*** Records ***

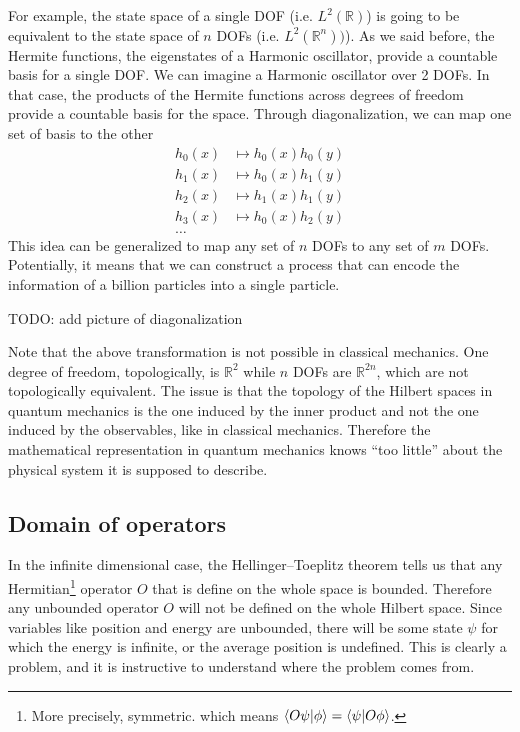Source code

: For example, the state space of a single DOF (i.e. $L^2(\mathbb{R})$) is going to be equivalent to the state space of $n$ DOFs (i.e. $L^2(\mathbb{R}^n))$). As we said before, the Hermite functions, the eigenstates of a Harmonic oscillator, provide a countable basis for a single DOF. We can imagine a Harmonic oscillator over 2 DOFs. In that case, the products of the Hermite functions across degrees of freedom provide a countable basis for the space. Through diagonalization, we can map one set of basis to the other
\begin{align}
	h_0(x) &\mapsto h_0(x)h_0(y) \\
	h_1(x) &\mapsto h_0(x)h_1(y) \\
	h_2(x) &\mapsto h_1(x)h_1(y) \\
	h_3(x) &\mapsto h_0(x)h_2(y) \\
	\dots
\end{align}
This idea can be generalized to map any set of $n$ DOFs to any set of $m$ DOFs. Potentially, it means that we can construct a process that can encode the information of a billion particles into a single particle.

TODO: add picture of diagonalization


Note that the above transformation is not possible in classical mechanics. One degree of freedom, topologically, is $\mathbb{R}^2$ while $n$ DOFs are $\mathbb{R}^{2n}$, which are not topologically equivalent. The issue is that the topology of the Hilbert spaces in quantum mechanics is the one induced by the inner product and not the one induced by the observables, like in classical mechanics. Therefore the mathematical representation in quantum mechanics knows ``too little'' about the physical system it is supposed to describe.

\subsection{Domain of operators}

In the infinite dimensional case, the Hellinger–Toeplitz theorem tells us that any Hermitian\footnote{More precisely, symmetric. which means $\langle O \psi | \phi \rangle = \langle\psi | O \phi\rangle$.} operator $O$ that is define on the whole space is bounded. Therefore any unbounded operator $O$ will not be defined on the whole Hilbert space. Since variables like position and energy are unbounded, there will be some state $\psi$ for which the energy is infinite, or the average position is undefined. This is clearly a problem, and it is instructive to understand where the problem comes from.

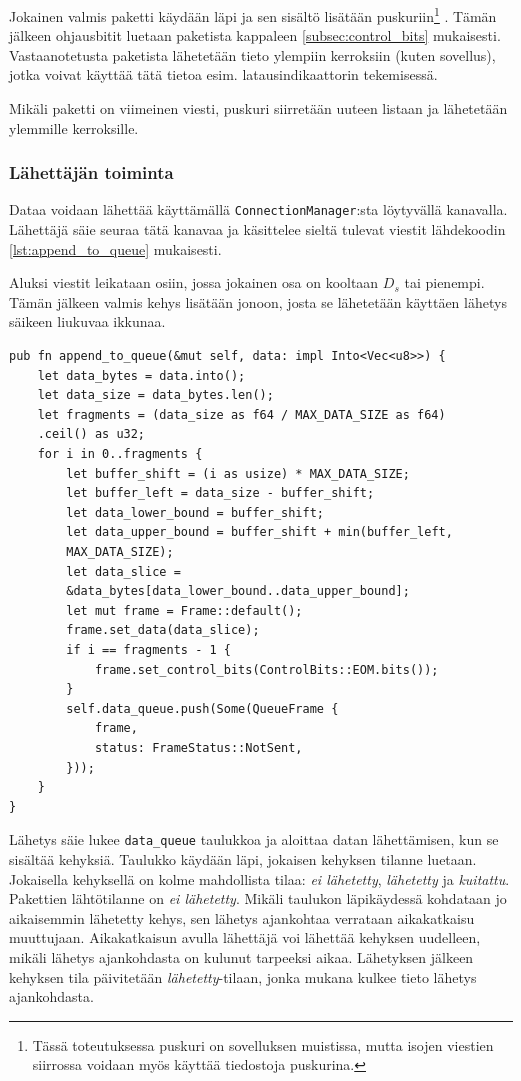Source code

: \documentclass[a4paper,12pt]{article}
\begin{document}
    Jokainen valmis paketti käydään läpi ja sen sisältö lisätään puskuriin\footnote{Tässä toteutuksessa puskuri on sovelluksen muistissa, mutta isojen viestien siirrossa voidaan myös käyttää tiedostoja puskurina.}
    . Tämän jälkeen ohjausbitit luetaan paketista kappaleen \ref{subsec:control_bits} mukaisesti. Vastaanotetusta paketista lähetetään tieto ylempiin kerroksiin (kuten sovellus), jotka voivat käyttää tätä tietoa esim. latausindikaattorin tekemisessä. \par

    Mikäli paketti on viimeinen viesti, puskuri siirretään uuteen listaan ja lähetetään ylemmille kerroksille.

    \subsubsection{Lähettäjän toiminta}\label{subsec:sender_impl}
    Dataa voidaan lähettää käyttämällä \lstinline{ConnectionManager}:sta löytyvällä kanavalla. Lähettäjä säie seuraa tätä kanavaa ja käsittelee sieltä tulevat viestit lähdekoodin \ref{lst:append_to_queue} mukaisesti. \par

    Aluksi viestit leikataan osiin, jossa jokainen osa on kooltaan $D_s$ tai pienempi. Tämän jälkeen valmis kehys lisätään jonoon, josta se lähetetään käyttäen lähetys säikeen liukuvaa ikkunaa.
    
    \begin{lstlisting}[caption={Datan käsittely lähettämistä varten}, label={lst:append_to_queue}]
pub fn append_to_queue(&mut self, data: impl Into<Vec<u8>>) {
    let data_bytes = data.into();
    let data_size = data_bytes.len();
    let fragments = (data_size as f64 / MAX_DATA_SIZE as f64)
    .ceil() as u32;
    for i in 0..fragments {
        let buffer_shift = (i as usize) * MAX_DATA_SIZE;
        let buffer_left = data_size - buffer_shift;
        let data_lower_bound = buffer_shift;
        let data_upper_bound = buffer_shift + min(buffer_left,
        MAX_DATA_SIZE);
        let data_slice =
        &data_bytes[data_lower_bound..data_upper_bound];
        let mut frame = Frame::default();
        frame.set_data(data_slice);
        if i == fragments - 1 {
            frame.set_control_bits(ControlBits::EOM.bits());
        }
        self.data_queue.push(Some(QueueFrame {
            frame,
            status: FrameStatus::NotSent,
        }));
    }
}
\end{lstlisting}
 
Lähetys säie lukee \lstinline{data_queue} taulukkoa ja aloittaa datan lähettämisen, kun se sisältää kehyksiä. Taulukko käydään läpi, jokaisen kehyksen tilanne luetaan. Jokaisella kehyksellä on kolme mahdollista tilaa: \textit{ei lähetetty}, \textit{lähetetty} ja \textit{kuitattu}. Pakettien lähtötilanne on \textit{ei lähetetty}. Mikäli taulukon läpikäydessä kohdataan jo aikaisemmin lähetetty kehys, sen lähetys ajankohtaa verrataan aikakatkaisu muuttujaan. Aikakatkaisun avulla lähettäjä voi lähettää kehyksen uudelleen, mikäli lähetys ajankohdasta on kulunut tarpeeksi aikaa. Lähetyksen jälkeen kehyksen tila päivitetään \textit{lähetetty}-tilaan, jonka mukana kulkee tieto lähetys ajankohdasta. \par
\end{document}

*** End of Records ***

Task to carry out:
After locating the line holding "Dataa voidaan lähettää" above, output exactly that line and every line after it through the line holding "let data_upper_bound = buffer_shift". Include nothing else.

Written response:
    Dataa voidaan lähettää käyttämällä \lstinline{ConnectionManager}:sta löytyvällä kanavalla. Lähettäjä säie seuraa tätä kanavaa ja käsittelee sieltä tulevat viestit lähdekoodin \ref{lst:append_to_queue} mukaisesti. \par

    Aluksi viestit leikataan osiin, jossa jokainen osa on kooltaan $D_s$ tai pienempi. Tämän jälkeen valmis kehys lisätään jonoon, josta se lähetetään käyttäen lähetys säikeen liukuvaa ikkunaa.
    
    \begin{lstlisting}[caption={Datan käsittely lähettämistä varten}, label={lst:append_to_queue}]
pub fn append_to_queue(&mut self, data: impl Into<Vec<u8>>) {
    let data_bytes = data.into();
    let data_size = data_bytes.len();
    let fragments = (data_size as f64 / MAX_DATA_SIZE as f64)
    .ceil() as u32;
    for i in 0..fragments {
        let buffer_shift = (i as usize) * MAX_DATA_SIZE;
        let buffer_left = data_size - buffer_shift;
        let data_lower_bound = buffer_shift;
        let data_upper_bound = buffer_shift + min(buffer_left,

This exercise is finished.